Fast jede bargeldlose Zahlung in Europa läuft heute über amerikanische Netzwerke. Ob im Laden, im Online-Shop oder per Smartphone: Meist stecken Visa, Mastercard oder PayPal dahinter. Entsprechend fließen auch Transaktionsdaten regelmäßig ins Ausland. Für Politik und Banken ist das längst mehr als ein Komfortthema. Es geht um Kontrolle, Resilienz und digitale Souveränität.

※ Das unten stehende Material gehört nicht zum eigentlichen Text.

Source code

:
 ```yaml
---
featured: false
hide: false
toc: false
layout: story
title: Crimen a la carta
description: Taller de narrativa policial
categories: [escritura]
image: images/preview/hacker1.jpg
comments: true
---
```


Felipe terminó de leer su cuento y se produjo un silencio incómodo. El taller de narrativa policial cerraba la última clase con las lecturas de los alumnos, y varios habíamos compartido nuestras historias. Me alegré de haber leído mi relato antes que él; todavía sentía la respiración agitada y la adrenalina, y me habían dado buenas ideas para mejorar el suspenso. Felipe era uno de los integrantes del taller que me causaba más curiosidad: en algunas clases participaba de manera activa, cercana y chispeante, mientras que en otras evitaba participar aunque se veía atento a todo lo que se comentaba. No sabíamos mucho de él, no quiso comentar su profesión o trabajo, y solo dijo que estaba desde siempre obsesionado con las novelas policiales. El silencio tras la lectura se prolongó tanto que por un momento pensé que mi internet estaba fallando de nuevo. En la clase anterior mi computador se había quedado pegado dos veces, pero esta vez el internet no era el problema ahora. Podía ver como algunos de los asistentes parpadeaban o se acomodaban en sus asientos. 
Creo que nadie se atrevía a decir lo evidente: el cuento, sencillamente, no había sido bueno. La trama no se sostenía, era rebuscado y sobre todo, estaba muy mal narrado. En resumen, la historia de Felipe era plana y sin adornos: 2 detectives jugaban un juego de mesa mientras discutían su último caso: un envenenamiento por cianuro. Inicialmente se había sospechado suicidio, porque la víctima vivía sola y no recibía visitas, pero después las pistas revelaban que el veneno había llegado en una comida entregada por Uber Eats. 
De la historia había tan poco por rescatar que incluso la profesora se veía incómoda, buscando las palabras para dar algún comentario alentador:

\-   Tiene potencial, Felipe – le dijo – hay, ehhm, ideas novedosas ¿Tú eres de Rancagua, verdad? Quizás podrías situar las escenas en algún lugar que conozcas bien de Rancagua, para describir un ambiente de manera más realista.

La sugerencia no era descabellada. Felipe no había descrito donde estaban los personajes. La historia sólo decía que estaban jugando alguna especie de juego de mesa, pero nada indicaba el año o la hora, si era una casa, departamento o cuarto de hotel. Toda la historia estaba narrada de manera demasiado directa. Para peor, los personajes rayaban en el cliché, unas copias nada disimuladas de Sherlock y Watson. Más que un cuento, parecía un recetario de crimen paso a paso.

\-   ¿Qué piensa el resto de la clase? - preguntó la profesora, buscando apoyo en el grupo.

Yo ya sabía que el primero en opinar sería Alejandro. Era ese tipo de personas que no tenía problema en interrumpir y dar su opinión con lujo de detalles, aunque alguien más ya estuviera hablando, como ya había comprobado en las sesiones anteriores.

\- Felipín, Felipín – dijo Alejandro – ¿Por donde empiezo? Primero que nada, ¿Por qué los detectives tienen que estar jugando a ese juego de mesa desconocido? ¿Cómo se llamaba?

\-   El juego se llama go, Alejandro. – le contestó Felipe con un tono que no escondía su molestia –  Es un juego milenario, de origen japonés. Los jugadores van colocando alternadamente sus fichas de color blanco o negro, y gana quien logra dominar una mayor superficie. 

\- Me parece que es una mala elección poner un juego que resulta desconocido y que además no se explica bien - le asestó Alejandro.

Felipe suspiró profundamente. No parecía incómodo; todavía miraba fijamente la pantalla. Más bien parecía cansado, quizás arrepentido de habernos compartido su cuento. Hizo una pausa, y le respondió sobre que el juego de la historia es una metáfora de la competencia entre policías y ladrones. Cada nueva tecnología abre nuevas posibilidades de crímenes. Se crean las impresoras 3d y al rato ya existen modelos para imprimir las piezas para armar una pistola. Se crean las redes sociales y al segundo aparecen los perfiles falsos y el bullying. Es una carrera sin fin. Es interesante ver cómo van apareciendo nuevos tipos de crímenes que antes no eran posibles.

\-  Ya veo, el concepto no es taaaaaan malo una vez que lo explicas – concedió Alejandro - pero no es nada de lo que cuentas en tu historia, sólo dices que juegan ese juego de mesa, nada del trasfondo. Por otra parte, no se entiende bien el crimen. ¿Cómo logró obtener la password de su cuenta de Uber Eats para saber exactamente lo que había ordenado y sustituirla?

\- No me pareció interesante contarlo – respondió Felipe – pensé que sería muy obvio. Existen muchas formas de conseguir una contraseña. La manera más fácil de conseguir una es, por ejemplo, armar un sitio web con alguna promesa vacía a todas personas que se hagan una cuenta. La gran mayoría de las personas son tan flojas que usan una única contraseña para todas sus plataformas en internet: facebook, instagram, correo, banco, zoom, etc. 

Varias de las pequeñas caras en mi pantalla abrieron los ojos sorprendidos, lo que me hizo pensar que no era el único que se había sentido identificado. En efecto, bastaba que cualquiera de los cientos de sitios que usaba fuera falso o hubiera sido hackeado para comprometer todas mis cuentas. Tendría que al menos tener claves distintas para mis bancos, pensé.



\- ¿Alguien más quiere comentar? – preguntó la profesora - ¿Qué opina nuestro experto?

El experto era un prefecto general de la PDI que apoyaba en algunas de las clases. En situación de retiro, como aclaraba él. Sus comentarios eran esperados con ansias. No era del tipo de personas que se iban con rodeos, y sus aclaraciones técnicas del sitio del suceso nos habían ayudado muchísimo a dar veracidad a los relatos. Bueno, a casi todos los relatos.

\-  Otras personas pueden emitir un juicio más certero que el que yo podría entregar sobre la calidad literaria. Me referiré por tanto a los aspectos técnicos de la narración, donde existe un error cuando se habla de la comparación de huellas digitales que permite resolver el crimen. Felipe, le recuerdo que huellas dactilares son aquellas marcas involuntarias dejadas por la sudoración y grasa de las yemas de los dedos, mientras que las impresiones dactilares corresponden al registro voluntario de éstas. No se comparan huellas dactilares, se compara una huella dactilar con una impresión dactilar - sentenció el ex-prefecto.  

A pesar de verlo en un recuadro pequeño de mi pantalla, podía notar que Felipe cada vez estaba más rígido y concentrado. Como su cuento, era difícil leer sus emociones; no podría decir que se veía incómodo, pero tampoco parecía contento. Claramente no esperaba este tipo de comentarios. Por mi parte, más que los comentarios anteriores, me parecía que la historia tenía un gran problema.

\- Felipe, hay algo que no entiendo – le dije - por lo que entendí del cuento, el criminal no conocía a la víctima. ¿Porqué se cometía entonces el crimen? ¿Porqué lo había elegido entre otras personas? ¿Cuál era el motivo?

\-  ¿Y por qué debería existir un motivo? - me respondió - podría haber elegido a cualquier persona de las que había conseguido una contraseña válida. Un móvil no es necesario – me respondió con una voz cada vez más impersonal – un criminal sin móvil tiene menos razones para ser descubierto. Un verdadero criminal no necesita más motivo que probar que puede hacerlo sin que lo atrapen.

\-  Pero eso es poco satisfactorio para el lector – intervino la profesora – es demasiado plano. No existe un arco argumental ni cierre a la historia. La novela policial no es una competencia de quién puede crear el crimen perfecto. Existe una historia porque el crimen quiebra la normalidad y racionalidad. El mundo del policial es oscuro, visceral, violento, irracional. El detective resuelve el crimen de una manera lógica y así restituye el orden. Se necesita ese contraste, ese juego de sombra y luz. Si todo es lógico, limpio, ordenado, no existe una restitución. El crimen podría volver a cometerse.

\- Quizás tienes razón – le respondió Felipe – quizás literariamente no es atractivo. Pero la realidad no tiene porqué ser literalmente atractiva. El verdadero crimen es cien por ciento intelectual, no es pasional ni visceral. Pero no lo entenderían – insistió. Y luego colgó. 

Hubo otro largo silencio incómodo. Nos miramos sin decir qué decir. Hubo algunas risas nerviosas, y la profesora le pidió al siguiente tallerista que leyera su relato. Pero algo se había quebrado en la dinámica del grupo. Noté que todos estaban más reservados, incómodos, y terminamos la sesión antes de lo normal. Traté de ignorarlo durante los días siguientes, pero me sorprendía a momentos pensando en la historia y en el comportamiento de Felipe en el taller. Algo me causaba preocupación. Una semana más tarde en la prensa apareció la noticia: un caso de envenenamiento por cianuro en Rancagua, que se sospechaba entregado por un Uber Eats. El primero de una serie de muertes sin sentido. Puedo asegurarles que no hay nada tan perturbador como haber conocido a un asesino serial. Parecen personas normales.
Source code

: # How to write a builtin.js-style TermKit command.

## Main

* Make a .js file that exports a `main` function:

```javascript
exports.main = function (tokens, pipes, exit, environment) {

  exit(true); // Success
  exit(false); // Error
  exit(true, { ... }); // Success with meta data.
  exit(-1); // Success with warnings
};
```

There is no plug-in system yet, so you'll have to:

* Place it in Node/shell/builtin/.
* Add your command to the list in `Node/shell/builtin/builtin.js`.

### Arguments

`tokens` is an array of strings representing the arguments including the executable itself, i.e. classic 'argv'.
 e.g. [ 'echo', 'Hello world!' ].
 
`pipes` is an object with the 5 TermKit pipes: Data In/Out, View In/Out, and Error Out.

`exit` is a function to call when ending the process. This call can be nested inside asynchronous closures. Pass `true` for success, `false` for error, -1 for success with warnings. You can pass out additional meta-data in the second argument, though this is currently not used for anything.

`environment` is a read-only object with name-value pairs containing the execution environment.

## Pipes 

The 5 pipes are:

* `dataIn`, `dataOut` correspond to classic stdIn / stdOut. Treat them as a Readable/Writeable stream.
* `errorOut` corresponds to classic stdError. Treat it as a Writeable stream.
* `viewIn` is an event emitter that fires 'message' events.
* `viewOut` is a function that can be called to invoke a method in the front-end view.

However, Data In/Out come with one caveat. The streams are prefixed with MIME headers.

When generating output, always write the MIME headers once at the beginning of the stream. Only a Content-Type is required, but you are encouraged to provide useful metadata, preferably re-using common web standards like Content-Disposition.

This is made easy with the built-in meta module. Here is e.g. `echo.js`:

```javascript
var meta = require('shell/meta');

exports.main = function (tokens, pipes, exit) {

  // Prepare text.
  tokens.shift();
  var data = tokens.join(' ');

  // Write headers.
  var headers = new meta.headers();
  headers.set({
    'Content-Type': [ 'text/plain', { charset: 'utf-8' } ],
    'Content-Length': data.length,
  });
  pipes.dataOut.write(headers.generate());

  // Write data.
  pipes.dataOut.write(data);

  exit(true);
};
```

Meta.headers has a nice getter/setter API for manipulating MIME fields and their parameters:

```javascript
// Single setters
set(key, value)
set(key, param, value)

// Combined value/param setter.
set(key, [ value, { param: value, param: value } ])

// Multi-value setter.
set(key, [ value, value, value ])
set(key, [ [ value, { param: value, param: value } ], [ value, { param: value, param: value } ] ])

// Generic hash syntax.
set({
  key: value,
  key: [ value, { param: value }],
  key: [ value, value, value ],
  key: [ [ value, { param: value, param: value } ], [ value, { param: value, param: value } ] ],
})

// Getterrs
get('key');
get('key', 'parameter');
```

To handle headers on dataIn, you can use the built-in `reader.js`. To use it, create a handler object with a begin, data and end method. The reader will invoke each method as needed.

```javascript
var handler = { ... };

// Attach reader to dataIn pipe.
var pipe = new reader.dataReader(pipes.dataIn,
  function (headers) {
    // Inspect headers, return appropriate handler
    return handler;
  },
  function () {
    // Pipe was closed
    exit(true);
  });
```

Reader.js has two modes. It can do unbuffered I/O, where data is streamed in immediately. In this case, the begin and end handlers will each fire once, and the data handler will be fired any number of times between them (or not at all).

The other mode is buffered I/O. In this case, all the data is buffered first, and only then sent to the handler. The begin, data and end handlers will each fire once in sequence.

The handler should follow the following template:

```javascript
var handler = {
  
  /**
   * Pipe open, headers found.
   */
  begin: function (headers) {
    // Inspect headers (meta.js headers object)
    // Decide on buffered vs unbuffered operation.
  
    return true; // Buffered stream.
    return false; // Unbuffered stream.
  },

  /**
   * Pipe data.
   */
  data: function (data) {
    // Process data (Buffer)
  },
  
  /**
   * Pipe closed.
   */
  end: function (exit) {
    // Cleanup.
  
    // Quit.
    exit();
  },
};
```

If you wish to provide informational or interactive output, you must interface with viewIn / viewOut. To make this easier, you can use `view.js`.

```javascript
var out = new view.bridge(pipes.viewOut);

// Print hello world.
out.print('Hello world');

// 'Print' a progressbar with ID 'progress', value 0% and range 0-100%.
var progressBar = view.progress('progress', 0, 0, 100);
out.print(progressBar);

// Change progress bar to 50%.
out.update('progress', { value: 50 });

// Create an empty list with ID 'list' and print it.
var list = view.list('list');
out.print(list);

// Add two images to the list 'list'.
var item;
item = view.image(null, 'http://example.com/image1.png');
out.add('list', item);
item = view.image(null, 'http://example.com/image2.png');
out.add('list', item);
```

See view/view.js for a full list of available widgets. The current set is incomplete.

Genau hier setzt Wero an. Der von der European Payments Initiative entwickelte Dienst verbindet nationale Systeme und nutzt Sepa-Instant-Überweisungen für schnelle Zahlungen per Telefonnummer oder App. Bislang wurden bereits mehr als 100 Millionen Transaktionen über die Plattform abgewickelt. Immer mehr Banken machen den Service für ihre Kunden verfügbar – darunter die Deutsche Bank mit ihrer Marke Postbank, Sparkassen und Volksbanken sowie die Neobank N26. Jüngst hat sich auch die Commerzbank angeschlossen. Ziel ist ein paneuropäisches Netzwerk, das vom Smartphone-zu-Smartphone-Transfer bis zum Online-Checkout alles abdeckt – ohne Umweg über US-Anbieter.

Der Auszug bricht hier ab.